Forecasting with Machine Learning for Marketers

Simon Löfwander
Reading time: 9 minutes
2nd October 2018

Much of the data we see in analytics and digital marketing is presented in a time series format. When we track sessions, goal conversions or any KPI over time we almost exclusively deal with time series data. It is such a widely used way to present online data, many of us even think of a time series plot when we think of analytics. It makes sense; time series provide an excellent representation to identify what has happened in the past. But what can they tell us about the future?


Figure 1: The familiar-looking time series plot with distinctive seasonality

It’s often overlooked that we can use the very same time series that helps us explain the past to predict what will happen going forward. By using statistical models—ranging from naïve approaches that predict future values to be the same as the past observation for a year, month or day, to advanced full-blown machine learning concepts—we can make calculated bets on the future movement of KPIs, by exploiting patterns from the past.

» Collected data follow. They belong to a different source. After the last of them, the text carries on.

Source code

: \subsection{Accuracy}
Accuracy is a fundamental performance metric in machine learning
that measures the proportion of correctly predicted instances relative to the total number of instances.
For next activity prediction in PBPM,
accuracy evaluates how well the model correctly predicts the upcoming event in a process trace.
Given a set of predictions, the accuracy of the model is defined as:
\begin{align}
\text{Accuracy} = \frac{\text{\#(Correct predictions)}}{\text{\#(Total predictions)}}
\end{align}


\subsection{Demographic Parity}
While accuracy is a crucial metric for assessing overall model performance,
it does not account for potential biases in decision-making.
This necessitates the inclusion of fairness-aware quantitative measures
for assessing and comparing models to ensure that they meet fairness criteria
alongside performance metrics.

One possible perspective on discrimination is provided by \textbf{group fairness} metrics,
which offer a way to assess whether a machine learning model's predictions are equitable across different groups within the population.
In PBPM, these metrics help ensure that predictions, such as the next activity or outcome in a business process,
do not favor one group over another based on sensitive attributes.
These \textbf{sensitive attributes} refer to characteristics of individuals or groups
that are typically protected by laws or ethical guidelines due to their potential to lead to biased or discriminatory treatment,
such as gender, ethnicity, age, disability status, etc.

Why use time series forecasting?

Predicting what the future holds can be a great advantage no matter which field we’re in, given we’re moderately successful in our endeavours. Part of the data science nomenclature, time series forecasting is a statistical technique we can use to maximise our chances of success.

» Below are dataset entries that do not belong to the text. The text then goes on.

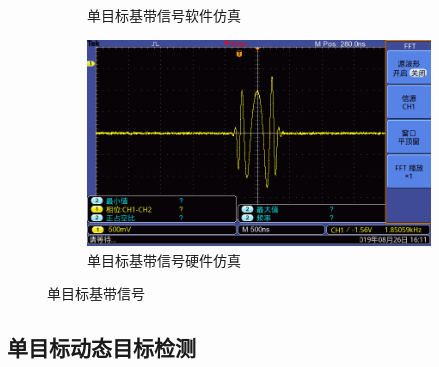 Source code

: \documentclass{article}
\newcounter{sub}
\begin{document}
\begin{figure}[H]
\begin{subfigure}[H]{.45\linewidth}
		\caption{单目标基带信号软件仿真}
		\label{fig:单目标基带信号软件仿真}
	\end{subfigure}
	\quad
	\begin{subfigure}[H]{.45\linewidth}
		\centering
		\includegraphics[width=\linewidth]{one-baseband-hardware.png}
		\caption{单目标基带信号硬件仿真}
		\label{fig:单目标基带信号硬件仿真}
	\end{subfigure}
	\caption{单目标基带信号}
	\label{fig:单目标基带信号}
\end{figure}

\subsection{单目标动态目标检测}%
\label{sub:单目标动态目标检测}
\end{document}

Speculating on the future using statistical models was popular long before the terms ‘data science’ and ‘machine learning’ became trendy to throw around, even though time series forecasting is now often categorised under these umbrella terms.

Of course, it was also popular to speculate long before statistical models started to do the heavy lifting, using tools such as ‘your gut’, tea leaves or star constellations. Notwithstanding if one believes in tea leaves prophecies, we’d be wise to consider the power of predictions made by more sophisticated models to guide us to the future. If you play your cards right, it is a tangible strategy to increase revenue and profits for many businesses.

The most obvious example of a time series forecasting application can be found in the financial markets (it is also the most difficult – there is no ‘free lunch’). If we could somehow figure out the future value of stocks, it would be easy to turn that information to value, and sooner or later we’d all be millionaires. Many have tried, and almost as many have failed, which can be explained by the simple fact that stock movements aren’t very deterministic from the perspective of past values.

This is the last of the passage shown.